1. Rechtmäßigkeit: Für jede personenbezogene Datenverarbeitung ist eine rechtliche Grundlage nötig, zum Beispiel ein Gesetz, ein Vertrag oder eine Einwilligung.
2. Einwilligung: Für eine Einwilligung ist es nötig, dass der Betroffene ausreichend informiert wurde und freiwillig eingewilligt hat. Er kann seine Einwilligung mit Wirkung für die Zukunft zurückziehen.
3. Zweckbindung: Personenbezogene Daten dürfen nur für den angegebenen Zweck verwendet werden.
4. Erforderlichkeit und Datensparsamkeit: Es dürfen nur diejenigen personenbezogenen Daten verwendet werden, die für den jeweiligen Zweck erforderlich sind. Die Daten müssen gelöscht werden, sobald sie nicht mehr benötigt werden.
5. Transparenz und Betroffenenrechte: Erhebung und Verarbeitung personenbezogener Daten müssen gegenüber Betroffenen transparent, das heißt verständlich und nachvollziehbar sein. Betroffene haben das Recht auf Auskunft zu ihren Daten. Bei fehlerhaften Daten haben sie das Recht auf eine Berichtigung. Sind die Daten nicht rechtmäßig gespeichert, können die Betroffenen die Löschung der Daten verlangen.
6. Datensicherheit: Unberechtigte Zugriffe auf die Daten müssen durch technische und organisatorische Maßnahmen ausgeschlossen werden.
7. Kontrolle: Die Datenverarbeitung muss einer internen und externen Kontrolle unterliegen.

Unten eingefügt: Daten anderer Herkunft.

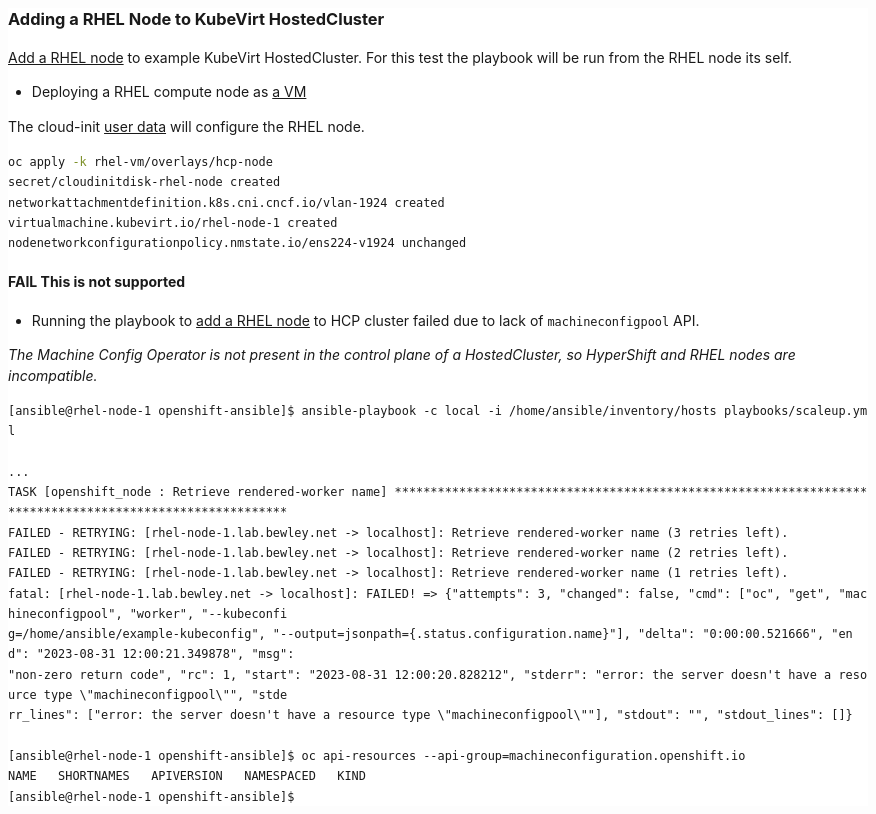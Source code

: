 ### Adding a RHEL Node to KubeVirt HostedCluster

[Add a RHEL node][6] to example KubeVirt HostedCluster. For this test the playbook will be run from the RHEL node its self.


* Deploying a RHEL compute node as [a VM](rhel-vm/overlays/hcp-node/kustomization.yaml)

The cloud-init [user data](rhel-vm/overlays/hcp-node/scripts/userData) will configure the RHEL node.

```bash
oc apply -k rhel-vm/overlays/hcp-node
secret/cloudinitdisk-rhel-node created
networkattachmentdefinition.k8s.cni.cncf.io/vlan-1924 created
virtualmachine.kubevirt.io/rhel-node-1 created
nodenetworkconfigurationpolicy.nmstate.io/ens224-v1924 unchanged
```

#### FAIL This is not supported

* Running the playbook to [add a RHEL node][6] to HCP cluster failed due to lack of `machineconfigpool` API.

_The Machine Config Operator is not present in the control plane of a HostedCluster, so HyperShift and RHEL nodes are incompatible._

```
[ansible@rhel-node-1 openshift-ansible]$ ansible-playbook -c local -i /home/ansible/inventory/hosts playbooks/scaleup.yml

...
TASK [openshift_node : Retrieve rendered-worker name] *********************************************************************************************************
FAILED - RETRYING: [rhel-node-1.lab.bewley.net -> localhost]: Retrieve rendered-worker name (3 retries left).
FAILED - RETRYING: [rhel-node-1.lab.bewley.net -> localhost]: Retrieve rendered-worker name (2 retries left).
FAILED - RETRYING: [rhel-node-1.lab.bewley.net -> localhost]: Retrieve rendered-worker name (1 retries left).
fatal: [rhel-node-1.lab.bewley.net -> localhost]: FAILED! => {"attempts": 3, "changed": false, "cmd": ["oc", "get", "machineconfigpool", "worker", "--kubeconfi
g=/home/ansible/example-kubeconfig", "--output=jsonpath={.status.configuration.name}"], "delta": "0:00:00.521666", "end": "2023-08-31 12:00:21.349878", "msg":
"non-zero return code", "rc": 1, "start": "2023-08-31 12:00:20.828212", "stderr": "error: the server doesn't have a resource type \"machineconfigpool\"", "stde
rr_lines": ["error: the server doesn't have a resource type \"machineconfigpool\""], "stdout": "", "stdout_lines": []}

[ansible@rhel-node-1 openshift-ansible]$ oc api-resources --api-group=machineconfiguration.openshift.io
NAME   SHORTNAMES   APIVERSION   NAMESPACED   KIND
[ansible@rhel-node-1 openshift-ansible]$
```


[1]: <https://docs.openshift.com/container-platform/4.13/architecture/mce-overview-ocp.html>
[2]: <https://docs.openshift.com/container-platform/4.13/architecture/control-plane.html>
[3]: <https://access.redhat.com/documentation/en-us/red_hat_advanced_cluster_management_for_kubernetes/2.8/html/clusters/cluster_mce_overview>
[4]: <https://hypershift-docs.netlify.app/how-to/none/create-none-cluster/>
[5]: <https://hypershift-docs.netlify.app/how-to/agent/create-agent-cluster/>
[6]: <https://docs.openshift.com/container-platform/4.13/machine_management/adding-rhel-compute.html> "Adopting RHEL Nodes"
[7]: <https://docs.openshift.com/container-platform/4.13/updating/updating-cluster-rhel-compute.html> "Updating RHEL Nodes"
[8]:  <https://docs.google.com/document/d/1cvvFShz3AZ24VAHZvcEZImmiqn3sQPpHBvIGvgMdhCo/edit#> "HCP FAQ"
[9]: <https://docs.google.com/document/d/1H_hmY_r1dQjAv163OIWeAQpkaULOYHSNzWvEh7_TkpU/edit#heading=h.38yju8gvhgz4a> "MCE FAQ"
[10]: <https://issues.redhat.com/browse/OCPSTRAT-9> "Jira tracking Self Managed HCP"
[11]: <https://pp.engineering.redhat.com/hypershift/overview/> "Engr HyperShift"
[12]: <https://docs.openshift.com/container-platform/4.13/hosted_control_planes/hcp-managing.html>
[13]: <https://hypershift-docs.netlify.app/how-to/kubevirt/create-kubevirt-cluster/>
[14]: <https://cluster-api.sigs.k8s.io/>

Welcher Unternehmensbereich hat welche Vorstellungen? Wer hat welche Anforderungen?
Welche Rolle spielt IAM in der GRC-Infrastruktur (Governance, Risk Management, Compliance)?
Teamfähigkeit und Kommunikationsgabe sind entscheidend. Nur dann können sich die vielen kleinen Teilprojekte zu einem großen Gesamtprojekt zusammenfügen.
Wer zuerst die tollen Produkte einführt, um sich dann Gedanken darüber zu machen, wozu sie eigentlich gut sind, hat schon verloren.
Die IT gibt das Geld aus, das das Business bereitstellt. Also muss kommuniziert werden, warum es nötig ist.
Erst denken, dann handeln: Welches Gesamtziel soll erreicht werden? Welche Prioritäten bestehen? Nicht an einer x-beliebigen Stelle mit irgendwas beginnen.
IAM betrifft verschiedene Zielgruppen - Mitarbeiter, Partner, Kunden - die alle adäquat verwaltet werden wollen. Wichtig: Das System muss mitwachsen können.
Aber nicht die Schnittstellen untereinander ignorieren!
Ob Sicherheits-Experte oder Entwickler oder Vorstand: Wer soll welche Rechte bekommen? Alle Hierarchieebenen mit ins Boot holen!
Nichts ist schlimmer als eine spätere Zwangsmigration, weil ein bestimmter Anbieter zu teuer geworden ist oder die Anforderungen des Unternehmens nicht mehr erfüllen kann/will.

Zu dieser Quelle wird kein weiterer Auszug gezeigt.